I agree with mantislover it has to do the with temps but don’t worry the mantis will molt when it’s ready


----------



## agent A (Jan 16, 2022)

themantisguyanthony said:


> I agree with mantislover it has to do the with temps but don’t worry the mantis will molt when it’s ready


unless it's an adult


----------



## themantisguyanthony (Jan 16, 2022)

mantisloverguy6000 said:


> correct hopefully he can tell the difference. does she have wings?


----------



## agent A (Jan 16, 2022)

I think you accidentally misused the quote function! lol no worries though

I hope our friend Larry is still following the forum!


----------



## themantisguyanthony (Jan 16, 2022)

Oops that happens when “you’re” new


----------



## agent A (Jan 16, 2022)

themantisguyanthony said:


> Oops that happens when your new


*you're


----------



## themantisguyanthony (Jan 16, 2022)

Ok teacher calm down.


----------



## Scary larry 21 (Jan 18, 2022)

Hi guys...yes Larry is still following the forum. I appreciate the info but that went way over our heads. Larry lives at room tempature in san diego. So probably about 70-75 but has a small light kept on him. For sure Larry in not a adult. He's the size of a nickel give or take


----------



## The Wolven (Jan 19, 2022)

Scary larry 21 said:


> Hi guys...yes Larry is still following the forum. I appreciate the info but that went way over our heads. Larry lives at room tempature in san diego. So probably about 70-75 but has a small light kept on him. For sure Larry in not a adult. He's the size of a nickel give or take


It sounds like your ghost is somewhere between L4-5 (maybe a tad younger, never owned a ghost). This is when their molting starts to slow down and take a bit long.


----------



## agent A (Jan 19, 2022)

The Wolven said:


> It sounds like your ghost is somewhere between L4-5 (maybe a tad younger, never owned a ghost). This is when their molting starts to slow down and take a bit long.
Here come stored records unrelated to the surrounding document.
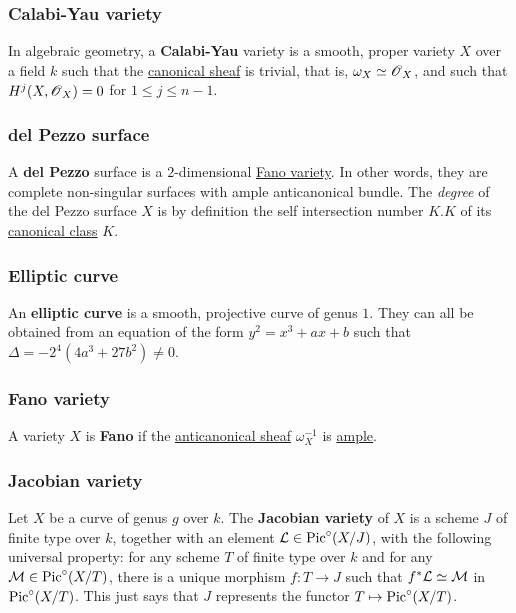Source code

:\documentclass[11pt, english]{article}
\begin{document}
\subsubsection{Calabi-Yau variety}

In algebraic geometry, a \textbf{Calabi-Yau} variety is a smooth, proper variety $X$ over a field $k$ such that the \hyperref[canonicaldivisor]{canonical sheaf} is trivial, that is, $\omega_X \simeq \operatorname{\mathscr{O}}_X$, and such that $H^j(X,\operatorname{\mathscr{O}}_X)=0$ for $1 \leq j \leq n-1$. 

\subsubsection{del Pezzo surface}
\label{delpezzo}

A \textbf{del Pezzo} surface is a $2$-dimensional \hyperref[fano]{Fano variety}. In other words, they are complete non-singular surfaces with ample anticanonical bundle. The \emph{degree} of the del Pezzo surface $X$ is by definition the self intersection number $K.K$ of its \hyperref[canonicaldivisor]{canonical class} $K$. 

\subsubsection{Elliptic curve}
\label{ellipticc}

An \textbf{elliptic curve} is a smooth, projective curve of genus $1$. They can all be obtained from an equation of the form $y^2=x^3+ax+b$ such that $\Delta = -2^4(4a^3+27b^2) \neq 0$. 

\subsubsection{Fano variety}
\label{fano}

A variety $X$ is \textbf{Fano} if the \hyperref[anticanonical]{anticanonical  sheaf} $\omega_X^{-1}$ is \hyperref[amplelinebundle]{ample}.  

\subsubsection{Jacobian variety}
\label{jacobianvariety}

Let $X$ be a curve of genus $g$ over $k$. The \textbf{Jacobian variety} of $X$ is a scheme $J$ of finite type over $k$, together with an element $\mathcal{L} \in \operatorname{Pic}^\circ(X/J)$, with the following universal property: for any scheme $T$ of finite type over $k$ and for any $\mathcal M \in \operatorname{Pic}^\circ(X/T)$, there is a unique morphism $f:T \to J$ such that $f^\ast \mathcal{L} \simeq \mathcal M$ in $\operatorname{Pic}^\circ (X/T)$. This just says that $J$ represents the functor $T \mapsto \operatorname{Pic}^\circ(X/T)$. 
\end{document}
This photo is a bit misleading

males of this species have only 7 molts/6 instars


----------



## The Wolven (Jan 19, 2022)

mantisloverguy6000 said:


> This photo is a bit misleading
> 
> males of this species have only 7 molts/6 instars


Ah thanks. I just nabbed it offline assuming it was accurate since ghosts are a more widely owned species and information is more readily available.


----------



## Scary larry 21 (Jan 20, 2022)

Thanks for the info.. honestly not sure if Larry is male or female. Here is a pic of him


----------



## agent A (Jan 20, 2022)

definitely male! I'd say he's i4


----------



## Scary larry 21 (Jan 21, 2022)

Ok thanks. That was what I was guessing. Now I it normal that he hasn't molted since September. And when it says the day on the chart does that mean how many days since last molt or a continuation of days. For example going from L4 to L5 does that mean it should be roughly 30 days or another 63 days from the L4 molt


----------



## agent A (Jan 22, 2022)

Scary larry 21 said:


> Ok thanks. That was what I was guessing. Now I it normal that he hasn't molted since September. And when it says the day on the chart does that mean how many days since last molt or a continuation of days. For example going from L4 to L5 does that mean it should be roughly 30 days or another 63 days from the L4 molt


no it is not normal that he hasn't molted since September! Even the subadult stage isn't that long

I wonder how much he is fed or what the temperatures are in

the chart means 63 days from hatching.

sometimes I see mantises that just fail to grow. They get stuck at an instar and eventually die. I am not sure if that's what you're dealing with


----------



## Scary larry 21 (Jan 24, 2022)

Yes that is very interesting and kinda confirmed what I was thinking. As far as what he eats, he eats flightless fruit flies. We haven't moved to up to something bigger since he is so small. She feeds him about about 2-3 a day. But he really seems to have no interest in food or water


----------



## agent A (Jan 24, 2022)

Scary larry 21 said:


> Yes that is very interesting and kinda confirmed what I was thinking. As far as what he eats, he eats flightless fruit flies. We haven't moved to up to something bigger since he is so small. She feeds him about about 2-3 a day. But he really seems to have no interest in food or water


I would be using houseflies or bottleflies at i4. that is likely your issue

these hatch out large enough to handle _Drosophila hydei_, by i4 these are way too small!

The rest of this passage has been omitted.